At the town council meeting on December 20, local residents were vocalizing their opposition to plans for a possible “main street” in Irmo as the council voted to bring in a real estate acquisition firm to help in the development.
“Some of the residents are under the impression they are being pushed off their property,” said Councilman Bill Danielson. “That is not the goal here at all.”
The main street idea came from the results of a poll issued by the Greater Irmo Chamber of Commerce at the beginning of 2022. The poll asked what citizens of Irmo would like to see or what they thought was missing in their town. The overall response was that there was no central area or main street in the town. The idea for a main street was bounced around in council workshops until a model could be formalized and presented.
“That’s pretty much where we stand now,” said Danielson. “This is the model stage and lots of work has to be done to make it palpable for everyone.”
The hub or main street would lie along Moseley Avenue which is adjacent to the Community Park of Irmo. There are 12 properties the town is interested in and only a couple of those appear occupied as they have small structures on them. It’s unclear as to whether they are inhabited or not. The remaining 10 lots are land only with no structures on them and some are landlocked with no ingress or egress. The town is hopeful that a chance for compensation would appeal to those property owners who may otherwise never get another opportunity to receive anything for their land.
Town leaders voted on hiring an acquisition firm to help with the details needed to move forward with the properties.
During the vote for the acquisition firm, Mayor Barry Walker brought up the term eminent domain. This would allow the government to purchase properties at or above a fair market value and convert them to public use for the betterment of the community. The discussion caused a stir among the citizens present even though it was not an agenda item.
Walker told the audience, “I need you all to hush and let me do what I do.”
Councilman Erik Sickinger steered the conversation back to the agenda item they were discussing.
“This is an approval to hire a real estate acquisition firm,” said Sickinger. “You (mayor) injected a lot that’s not written here. Whether I agree or disagree with what you have to say that’s not what we’re voting on.”

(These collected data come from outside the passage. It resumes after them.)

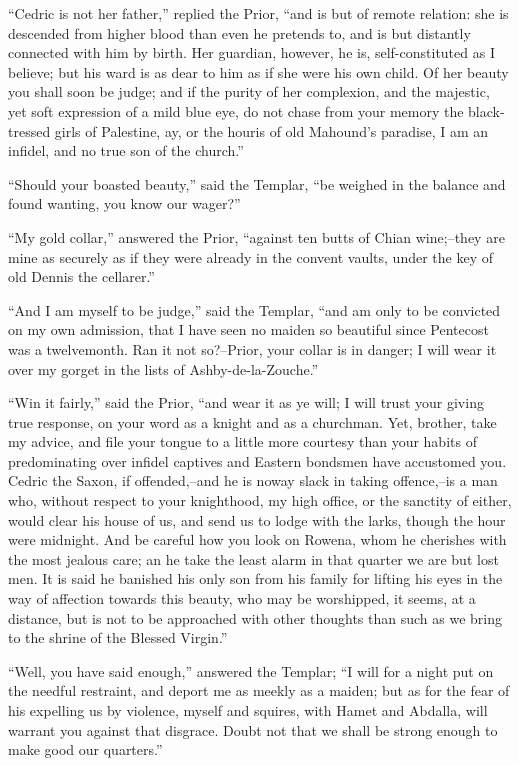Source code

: ``Cedric is not her father,'' replied the Prior, ``and is but of remote
relation: she is descended from higher blood than even he pretends to,
and is but distantly connected with him by birth. Her guardian, however,
he is, self-constituted as I believe; but his ward is as dear to him as
if she were his own child. Of her beauty you shall soon be judge; and if
the purity of her complexion, and the majestic, yet soft expression of a
mild blue eye, do not chase from your memory the black-tressed girls of
Palestine, ay, or the houris of old Mahound's paradise, I am an infidel,
and no true son of the church.''

``Should your boasted beauty,'' said the Templar, ``be weighed in the
balance and found wanting, you know our wager?''

``My gold collar,'' answered the Prior, ``against ten butts of Chian
wine;--they are mine as securely as if they were already in the convent
vaults, under the key of old Dennis the cellarer.''

``And I am myself to be judge,'' said the Templar, ``and am only to be
convicted on my own admission, that I have seen no maiden so beautiful
since Pentecost was a twelvemonth. Ran it not so?--Prior, your collar is
in danger; I will wear it over my gorget in the lists of
Ashby-de-la-Zouche.''

``Win it fairly,'' said the Prior, ``and wear it as ye will; I will
trust your giving true response, on your word as a knight and as a
churchman. Yet, brother, take my advice, and file your tongue to a
little more courtesy than your habits of predominating over infidel
captives and Eastern bondsmen have accustomed you. Cedric the Saxon, if
offended,--and he is noway slack in taking offence,--is a man who,
without respect to your knighthood, my high office, or the sanctity of
either, would clear his house of us, and send us to lodge with the
larks, though the hour were midnight. And be careful how you look on
Rowena, whom he cherishes with the most jealous care; an he take the
least alarm in that quarter we are but lost men. It is said he banished
his only son from his family for lifting his eyes in the way of
affection towards this beauty, who may be worshipped, it seems, at a
distance, but is not to be approached with other thoughts than such as
we bring to the shrine of the Blessed Virgin.''

``Well, you have said enough,'' answered the Templar; ``I will for a
night put on the needful restraint, and deport me as meekly as a maiden;
but as for the fear of his expelling us by violence, myself and squires,
with Hamet and Abdalla, will warrant you against that disgrace. Doubt
not that we shall be strong enough to make good our quarters.''

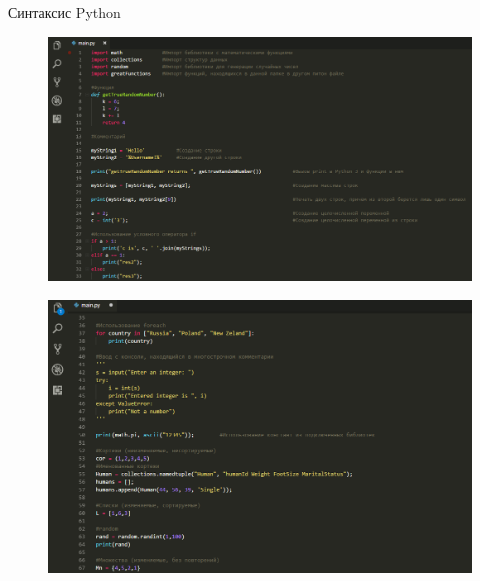 \documentclass[8pt,pdf,hyperref={unicode}, xcolor=dvipsnames, fleqn]{beamer}
\begin{document}
\begin{frame}{Синтаксис Python}


\begin{figure}
	\includegraphics[width=1.0\textwidth]{Images/main1.png}
\end{figure}


\end{frame}
\begin{frame}{}


\begin{figure}
	\includegraphics[width=1.0\textwidth]{Images/main2.png}
\end{figure}


\end{frame}
\end{document}
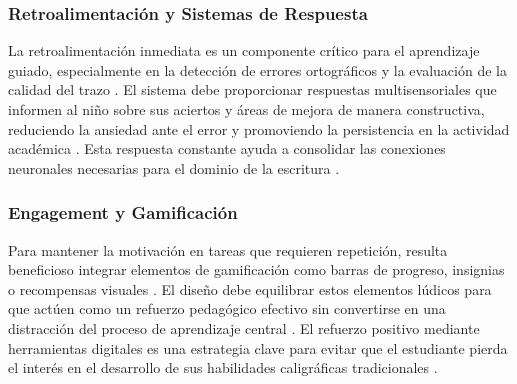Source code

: \subsubsection{Retroalimentación y Sistemas de Respuesta}
La retroalimentación inmediata es un componente crítico para el aprendizaje guiado, especialmente en la detección de errores ortográficos y la evaluación de la calidad del trazo \cite{gelman2014design}. El sistema debe proporcionar respuestas multisensoriales que informen al niño sobre sus aciertos y áreas de mejora de manera constructiva, reduciendo la ansiedad ante el error y promoviendo la persistencia en la actividad académica \cite{gelman2014design}. Esta respuesta constante ayuda a consolidar las conexiones neuronales necesarias para el dominio de la escritura \cite{james2012effects}.

\subsubsection{Engagement y Gamificación}
Para mantener la motivación en tareas que requieren repetición, resulta beneficioso integrar elementos de gamificación como barras de progreso, insignias o recompensas visuales \cite{nngroup2019children}. El diseño debe equilibrar estos elementos lúdicos para que actúen como un refuerzo pedagógico efectivo sin convertirse en una distracción del proceso de aprendizaje central \cite{nngroup2019children}. El refuerzo positivo mediante herramientas digitales es una estrategia clave para evitar que el estudiante pierda el interés en el desarrollo de sus habilidades caligráficas tradicionales \cite{berninger2010teaching}.
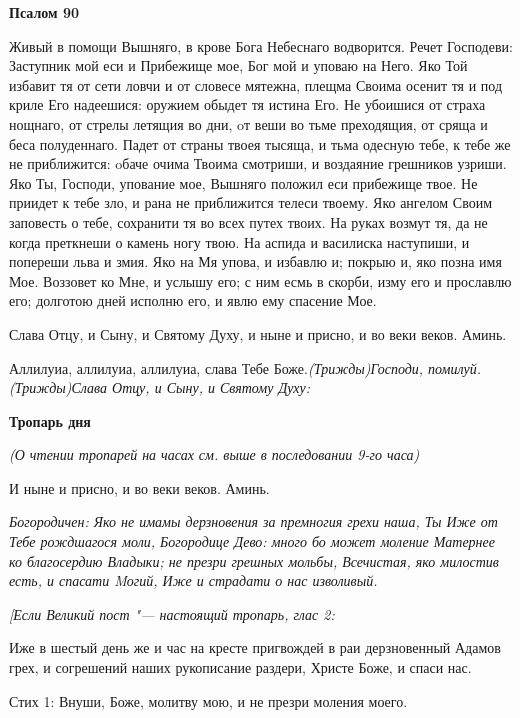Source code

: \medskip
\bfseries Псалом 90\normalfont{}\nopagebreak


Живый в помощи Вышняго, в крове Бога Небеснаго водворится. Речет Господеви: Заступник мой еси и Прибежище мое, Бог мой и уповаю на Него. Яко Той избавит тя от сети ловчи и от словесе мятежна, плещма Своима осенит тя и под криле Его надеешися: оружием обыдет тя истина Его. Не убоишися от страха нощнаго, от стрелы летящия во дни, oт веши во тьме преходящия, от сряща и беса полуденнаго. Падет от страны твоея тысяща, и тьма одесную тебе, к тебе же не приближится: oбаче очима Твоима смотриши, и воздаяние грешников узриши. Яко Ты, Господи, упование мое, Вышняго положил еси прибежище твое. Не приидет к тебе зло, и рана не приближится телеси твоему. Яко ангелом Своим заповесть о тебе, сохранити тя во всех путех твоих. На руках возмут тя, да не когда преткнеши о камень ногу твою. На аспида и василиска наступиши, и попереши льва и змия. Яко на Мя упова, и избавлю и; покрыю и, яко позна имя Мое. Воззовет ко Мне, и услышу его; с ним есмь в скорби, изму его и прославлю его; долготою дней исполню его, и явлю ему спасение Мое.



Слава Отцу, и Сыну, и Святому Духу, и ныне и присно, и во веки веков. Аминь.

Аллилуиа, аллилуиа, аллилуиа, слава Тебе Боже.\itshape  (Трижды)\normalfont{}Господи, помилуй.\itshape  (Трижды)\normalfont{}Слава Отцу, и Сыну, и Святому Духу:


\medskip
\bfseries Тропарь дня\normalfont{}\nopagebreak


\itshape (О чтении тропарей на часах см. выше в последовании 9-го часа)

\normalfont{}И ныне и присно, и во веки веков. Аминь.

\itshape Богородиче\normalfont{}н: Яко не имамы дерзновения за премногия грехи наша, Ты Иже от Тебе рождшагося моли, Богородице Дево: много бо может моление Матернее ко благосердию Владыки; не презри грешных мольбы, Всечистая, яко милостив есть, и спасати Mогий, Иже и страдати о нас изволивый.



\itshape [Если Великий пост "--- настоящий тропарь, глас \normalfont{}2:

Иже в шестый день же и час на кресте пригвождей в раи дерзновенный Адамов грех, и согрешений наших рукописание раздери, Христе Боже, и спаси нас.




Стих 1: Внуши, Боже, молитву мою, и не презри моления моего.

Walker didn’t understand the wording in the ordinance and Sickinger had to point out that some of his inflammatory remarks were unnecessary for the vote.
“It’s not appropriate . . . You’re painting a picture of something that going to happen that we haven’t voted on and that we haven’t discussed,” said Sickinger.
Walker said, “I’m not against the downtown project but my intention is to approach it a different way.”
The ordinance passed 4-1 with Walker giving the dissenting vote.
After the meeting Councilman Bill Danielson commented on the idea of eminent domain.
“That’s a last resort,” Danielson said after the meeting. “There are so many different ways to do this than resorting to that.”
A meeting with local land owners and town representatives is scheduled for this Sunday, January 8 at 4 pm in the Macedonia Baptist Church located at 1150 Lake Murray Boulevard at the entrance to the Community Park of Irmo.